Saturday’s Terror at the Correspondents’ Dinner
On Saturday, April 25, 2026, a gunman charged the security checkpoint at the White House Correspondents’ Dinner, where the president, first lady, Vice President JD Vance, Cabinet members and more than 2,500 guests had gathered to celebrate the First Amendment and the freedom of the press.
The attack unfolded at the same hotel where President Ronald Reagan was nearly assassinated by John Hinckley Jr. 45 years ago — a coincidence that hung over the building for the rest of the night.
Shots rang out as entertainer Oz Pearlman, known as The Mentalist, was on stage guessing the name of the baby that Press Secretary Karoline Leavitt is expecting. Weijia Jiang of CBS News, the president of the White House Correspondents’ Association, was steering the program when the room erupted. Security grabbed Vance by the coat and lifted him within seconds. A counter assault team flanked Trump within 10 seconds. He was evacuated within 20.
Federal investigators are still piecing together the motive of the alleged gunman, a 31-year-old teacher and engineer from Torrance, California, who has also been described as a tutor and video game developer. Minutes before the attack, he emailed what a senior official described as a “manifesto” to members of his family and a former employer, writing that he was targeting members of the Trump administration.
From Olive Branch to Attack
At a late-night press conference at the White House on Saturday, Trump lavished unusual praise on reporters and, in a rare moment of self-reflection, conceded it would have been tone-deaf to deliver a speech he had prepared to skewer the press corps.

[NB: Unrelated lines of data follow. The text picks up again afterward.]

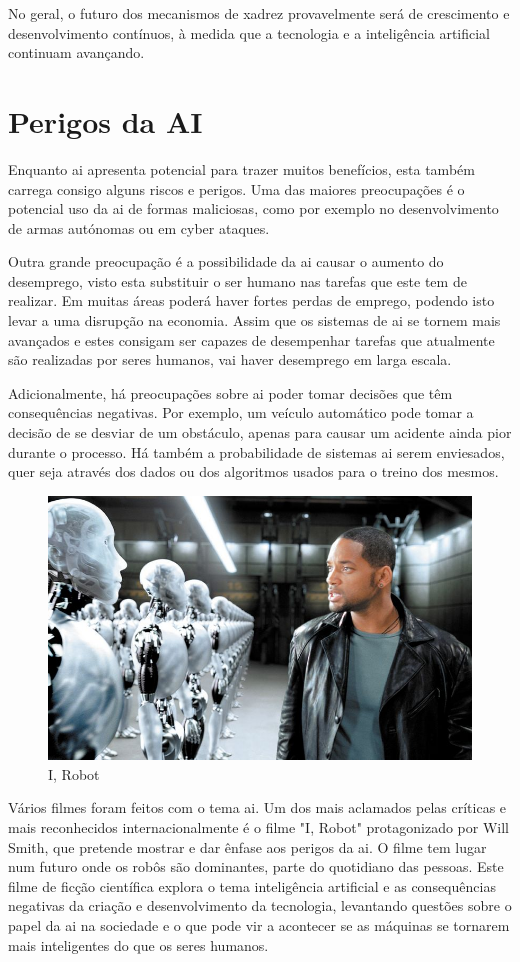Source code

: \documentclass{report}
\begin{document}
No geral, o futuro dos mecanismos de xadrez provavelmente será de crescimento e desenvolvimento contínuos, à medida que a tecnologia e a inteligência artificial continuam avançando.


\chapter{Perigos da AI}
\label{chap.perigos}

Enquanto \ac{ai} apresenta potencial para trazer muitos benefícios, esta também carrega consigo alguns riscos e perigos. Uma das maiores preocupações é o potencial uso da \ac{ai} de formas maliciosas, como por exemplo no desenvolvimento de armas autónomas ou em cyber ataques.

Outra grande preocupação é a possibilidade da \ac{ai} causar o aumento do desemprego, visto esta substituir o ser humano nas tarefas que este tem de realizar. Em muitas áreas poderá haver fortes perdas de emprego, podendo isto levar a uma disrupção na economia. Assim que os sistemas de \ac{ai} se tornem mais avançados e estes consigam ser capazes de desempenhar tarefas que atualmente são realizadas por seres humanos, vai haver desemprego em larga escala. 

Adicionalmente, há preocupações sobre \ac{ai} poder tomar decisões que têm consequências negativas. Por exemplo, um veículo automático pode tomar a decisão de se desviar de um obstáculo, apenas para causar um acidente ainda pior durante o processo. Há também a probabilidade de sistemas \ac{ai} serem enviesados, quer seja através dos dados ou dos algoritmos usados para o treino dos mesmos.
\begin{figure}
\includegraphics[width=0.9\linewidth]{irobot.png} 
\caption{I, Robot}
\label{i,robot}
\end{figure}
Vários filmes foram feitos com o tema \ac{ai}. 
Um dos mais aclamados pelas críticas e mais reconhecidos internacionalmente é o filme "I, Robot" protagonizado por Will Smith, que pretende mostrar e dar ênfase aos perigos da \ac{ai}. O filme tem lugar num futuro onde os robôs são dominantes, parte do quotidiano das pessoas. Este filme de ficção científica explora o tema inteligência artificial e as consequências negativas da criação e desenvolvimento da tecnologia, levantando questões sobre o papel da \ac{ai} na sociedade e o que pode vir a acontecer se as máquinas se tornarem mais inteligentes do que os seres humanos.
\end{document}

At the start of the “60 Minutes” interview the next afternoon at the White House, Trump carried that warmer posture into his remarks, suggesting that surviving the attack alongside journalists might forge a new understanding.
“We have some great people in the press, some very fair people, and people that are just on my side,” Trump said. “I was really happy to see the — I don’t know how long it’ll last — the relationship, the friendship, the spirit after a very bad event took place.”
Yet within hours, Trump had struck a starkly different tone toward the press corps he had praised, as his confrontation with O’Donnell would demonstrate. The whiplash from olive branch to attack laid bare how fragile any truce between the president and the media would prove to be.
What the Suspect Wrote
Trump described Allen as a deeply troubled man whose family had tried to raise alarms. The shooter’s brother had complained about him and reportedly reported him to police, and his sister also voiced concerns. Trump said the gunman had transformed from a Christian believer into someone who had turned anti-Christian, and was “probably a pretty sick guy.”
Asked whether he feared for his safety as gunfire echoed through the ballroom, Trump told CBS News he “wasn’t worried.” He suggested the first lady, sitting beside him, had grasped the danger before he did, recognizing the sound as gunfire rather than a dropped tray.
But it was the section of the interview dealing with Allen’s manifesto — and its apparent allusion to longstanding allegations against Trump — that detonated the conversation. The rapid pivot from praising reporters to savaging O’Donnell reinforced what veteran observers of Trump’s relationship with the press have long suspected: that any ceasefire, no matter how heartfelt at the moment, exists on borrowed time.
By Sunday evening, the bridges Trump had spoken about building less than 24 hours earlier appeared, at least with one network correspondent, already smoldering.